Antibiotic use during pregnancy is common [1,2], yet its potential impact on the neurodevelopment of the offspring remains uncertain [3–6]. This cohort study investigated whether maternal antibiotic exposure before and during pregnancy is associated with the risk of Attention Deficit Hyperactivity Disorder (ADHD) in children.
Data was derived from the Danish PANDORA cohort, linking national registries on births, prescriptions, and patient diagnoses for 787,035 singletons born 1997–2023. Maternal antibiotic exposure was defined as redemption of antibiotics three months preconception or during any pregnancy trimester. Cox proportional hazards regression estimated crude and adjusted hazard ratios (HR) for ADHD diagnosed between age 2-18 years, adjusting for maternal age, education, origin, and ADHD diagnosis.

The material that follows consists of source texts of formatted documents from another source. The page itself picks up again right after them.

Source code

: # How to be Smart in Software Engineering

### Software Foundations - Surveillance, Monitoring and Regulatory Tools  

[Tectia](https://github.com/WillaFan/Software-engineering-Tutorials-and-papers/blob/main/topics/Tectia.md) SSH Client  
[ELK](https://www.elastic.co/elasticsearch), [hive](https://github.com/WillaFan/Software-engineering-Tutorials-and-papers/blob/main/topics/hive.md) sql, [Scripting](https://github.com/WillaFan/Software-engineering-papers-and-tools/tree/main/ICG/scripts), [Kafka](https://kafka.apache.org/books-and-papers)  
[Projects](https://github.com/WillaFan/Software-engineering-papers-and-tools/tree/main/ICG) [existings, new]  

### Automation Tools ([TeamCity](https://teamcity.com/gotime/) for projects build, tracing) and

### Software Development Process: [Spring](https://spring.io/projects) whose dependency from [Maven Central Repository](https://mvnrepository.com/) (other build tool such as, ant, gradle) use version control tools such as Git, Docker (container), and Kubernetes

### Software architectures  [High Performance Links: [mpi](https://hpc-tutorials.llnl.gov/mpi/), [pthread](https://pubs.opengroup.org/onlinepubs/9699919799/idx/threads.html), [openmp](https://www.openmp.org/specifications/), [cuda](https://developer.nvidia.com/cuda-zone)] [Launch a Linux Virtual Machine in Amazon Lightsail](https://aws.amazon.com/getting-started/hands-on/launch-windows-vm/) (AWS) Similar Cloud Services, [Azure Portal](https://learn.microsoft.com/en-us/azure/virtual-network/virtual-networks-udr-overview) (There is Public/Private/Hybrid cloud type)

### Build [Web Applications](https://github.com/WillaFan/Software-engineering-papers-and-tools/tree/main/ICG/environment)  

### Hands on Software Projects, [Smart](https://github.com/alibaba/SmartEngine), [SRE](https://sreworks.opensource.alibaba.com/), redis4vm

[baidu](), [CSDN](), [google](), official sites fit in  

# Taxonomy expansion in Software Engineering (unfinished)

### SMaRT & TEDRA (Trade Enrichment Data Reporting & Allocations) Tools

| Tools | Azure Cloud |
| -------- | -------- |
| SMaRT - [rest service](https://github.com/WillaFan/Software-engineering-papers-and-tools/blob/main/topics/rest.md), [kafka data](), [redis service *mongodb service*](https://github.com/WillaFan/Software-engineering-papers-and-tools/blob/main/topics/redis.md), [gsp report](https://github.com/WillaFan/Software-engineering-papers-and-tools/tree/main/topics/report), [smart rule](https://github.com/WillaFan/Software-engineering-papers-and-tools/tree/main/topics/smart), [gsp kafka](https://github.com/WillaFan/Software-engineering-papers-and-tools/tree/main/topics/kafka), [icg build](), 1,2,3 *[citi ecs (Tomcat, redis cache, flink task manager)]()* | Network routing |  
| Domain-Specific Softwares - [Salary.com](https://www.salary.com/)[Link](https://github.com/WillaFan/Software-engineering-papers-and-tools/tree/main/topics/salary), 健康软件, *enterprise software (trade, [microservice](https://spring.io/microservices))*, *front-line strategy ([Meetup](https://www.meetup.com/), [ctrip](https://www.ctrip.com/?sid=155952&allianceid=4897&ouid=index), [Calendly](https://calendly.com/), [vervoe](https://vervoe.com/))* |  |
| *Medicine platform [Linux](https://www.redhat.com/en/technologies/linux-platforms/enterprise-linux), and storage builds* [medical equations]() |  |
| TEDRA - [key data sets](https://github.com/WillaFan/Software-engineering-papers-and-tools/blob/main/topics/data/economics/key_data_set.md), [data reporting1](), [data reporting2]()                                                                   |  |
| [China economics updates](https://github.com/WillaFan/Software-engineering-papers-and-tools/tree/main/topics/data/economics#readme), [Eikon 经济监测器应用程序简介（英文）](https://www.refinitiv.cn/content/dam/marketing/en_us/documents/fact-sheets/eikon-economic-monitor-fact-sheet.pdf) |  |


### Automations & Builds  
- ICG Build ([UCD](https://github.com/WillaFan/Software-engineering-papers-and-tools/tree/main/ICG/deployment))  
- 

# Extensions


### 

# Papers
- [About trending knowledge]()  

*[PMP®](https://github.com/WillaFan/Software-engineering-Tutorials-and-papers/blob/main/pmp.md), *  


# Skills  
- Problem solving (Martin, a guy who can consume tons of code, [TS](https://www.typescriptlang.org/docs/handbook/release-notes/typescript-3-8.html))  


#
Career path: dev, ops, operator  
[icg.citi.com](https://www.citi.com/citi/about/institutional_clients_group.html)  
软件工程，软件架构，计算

Results showed that any antibiotic exposure was associated with a 40% increased ADHD risk in offspring (adjusted HR: 1.40 [95% CI: 1.36-1.45]). Secondary analyses indicated that risk increased with among individuals with >1 prescriptions and varied slightly by timing with the risk being highest in the preconception period and second trimester (adjusted HR: 1.43 [1.36-1.50] and 1.44 [1.37; 1.52], respectively). Specific antibiotic subgroups also showed differing associations, with the highest risks observed for certain beta-lactam, penicillins and quinolone compounds. Sensitivity analyses adjusting for maternal smoking and pre-pregnancy BMI yielded similar effect estimates (adjusted HR: 1.25 [1.20-1.30]).
These findings add to the growing concern over the rising prevalence of mental disorders in children [7,8] and underline that maternal antibiotic use before and during pregnancy may modestly increase ADHD risk, reinforcing the importance of carefully weighing indication, timing, and necessity when prescribing antibiotics to women of childbearing age.